The existing WarnerColor
master print is of extremely high quality, but in 1955, WarnerColor
processing was vastly inferior to the much more expensive Technicolor. Because of the expense of Technicolor
processing and prints, many studios were beginning to process Eastman Color
negatives in house. Fox's trademark for
in-house processing was, and remains, DeLuxe; MGM's Metrocolor only emerged toward the end of the decade. Much wardrobe and set design had to be redone
from scratch because of WarnerColor's idiosyncracies. For
example, ordinary blue jeans photographed green in WarnerColor,
so they had to be a dark, almost violet shade.

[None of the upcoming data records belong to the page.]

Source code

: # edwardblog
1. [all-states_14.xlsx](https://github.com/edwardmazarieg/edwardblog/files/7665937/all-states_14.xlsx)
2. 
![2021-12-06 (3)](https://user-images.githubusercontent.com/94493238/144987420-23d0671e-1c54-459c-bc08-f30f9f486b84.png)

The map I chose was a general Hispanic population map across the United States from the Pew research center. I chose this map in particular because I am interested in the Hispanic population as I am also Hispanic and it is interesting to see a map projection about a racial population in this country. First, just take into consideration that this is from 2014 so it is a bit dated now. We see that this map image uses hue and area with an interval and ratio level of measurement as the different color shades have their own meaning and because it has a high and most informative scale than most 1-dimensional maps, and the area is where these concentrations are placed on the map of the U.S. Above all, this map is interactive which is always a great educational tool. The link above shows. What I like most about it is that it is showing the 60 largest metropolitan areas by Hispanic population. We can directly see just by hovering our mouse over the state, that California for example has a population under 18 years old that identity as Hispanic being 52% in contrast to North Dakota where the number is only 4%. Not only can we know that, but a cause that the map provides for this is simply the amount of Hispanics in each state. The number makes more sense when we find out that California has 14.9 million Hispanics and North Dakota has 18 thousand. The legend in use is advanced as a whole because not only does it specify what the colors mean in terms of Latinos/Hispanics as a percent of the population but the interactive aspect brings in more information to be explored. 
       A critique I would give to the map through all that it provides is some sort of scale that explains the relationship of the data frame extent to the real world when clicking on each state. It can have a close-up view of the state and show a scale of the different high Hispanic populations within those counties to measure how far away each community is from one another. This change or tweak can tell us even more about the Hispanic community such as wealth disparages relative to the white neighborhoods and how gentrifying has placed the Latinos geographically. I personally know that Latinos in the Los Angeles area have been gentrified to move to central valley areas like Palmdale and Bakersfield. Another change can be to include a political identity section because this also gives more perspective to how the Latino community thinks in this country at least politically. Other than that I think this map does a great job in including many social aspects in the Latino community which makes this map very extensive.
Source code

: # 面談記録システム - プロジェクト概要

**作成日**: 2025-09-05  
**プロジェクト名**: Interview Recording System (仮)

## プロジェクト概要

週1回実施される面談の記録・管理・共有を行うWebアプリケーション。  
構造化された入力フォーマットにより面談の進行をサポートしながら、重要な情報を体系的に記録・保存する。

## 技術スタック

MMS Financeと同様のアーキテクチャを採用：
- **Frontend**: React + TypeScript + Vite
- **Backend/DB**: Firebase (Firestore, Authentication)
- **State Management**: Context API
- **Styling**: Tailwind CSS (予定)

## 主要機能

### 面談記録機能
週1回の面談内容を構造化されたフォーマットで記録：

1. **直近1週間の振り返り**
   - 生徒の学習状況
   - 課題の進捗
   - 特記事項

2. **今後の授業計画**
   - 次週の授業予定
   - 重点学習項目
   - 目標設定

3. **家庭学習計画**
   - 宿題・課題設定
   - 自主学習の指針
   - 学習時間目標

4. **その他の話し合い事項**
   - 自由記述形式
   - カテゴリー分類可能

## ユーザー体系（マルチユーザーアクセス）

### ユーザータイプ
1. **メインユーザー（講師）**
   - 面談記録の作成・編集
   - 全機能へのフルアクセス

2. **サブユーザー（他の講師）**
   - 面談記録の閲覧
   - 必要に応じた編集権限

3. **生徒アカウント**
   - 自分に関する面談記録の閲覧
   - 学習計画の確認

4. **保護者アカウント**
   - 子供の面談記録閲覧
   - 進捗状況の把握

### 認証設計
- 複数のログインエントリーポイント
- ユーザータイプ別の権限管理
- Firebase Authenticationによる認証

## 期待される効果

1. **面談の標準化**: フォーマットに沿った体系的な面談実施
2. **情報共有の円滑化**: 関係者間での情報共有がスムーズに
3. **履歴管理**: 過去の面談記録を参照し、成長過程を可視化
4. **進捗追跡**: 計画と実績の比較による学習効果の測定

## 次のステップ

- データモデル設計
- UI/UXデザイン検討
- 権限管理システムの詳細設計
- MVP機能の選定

Star Natalie Wood, only 17, was having an affair with
much older director Nicholas Ray. When
her boyfriend Dennis Hopper, found out, he was furious at the director, who
retaliated by reassigning most of his lines to other characters. Wood eventually married Robert Wagner and
tragically died in 1981. Ray notably
directed King of Kings with Jeffrey
Hunter for Samuel Bronstein in 1961, and had a nervous breakdown working on 55 Days in Peking for Bronstein Spain in
1962. He later taught filmmaking at the
State University of New York at Binghamton.
He doubles for Dr. Minton the astronomer under Rebel's end titles.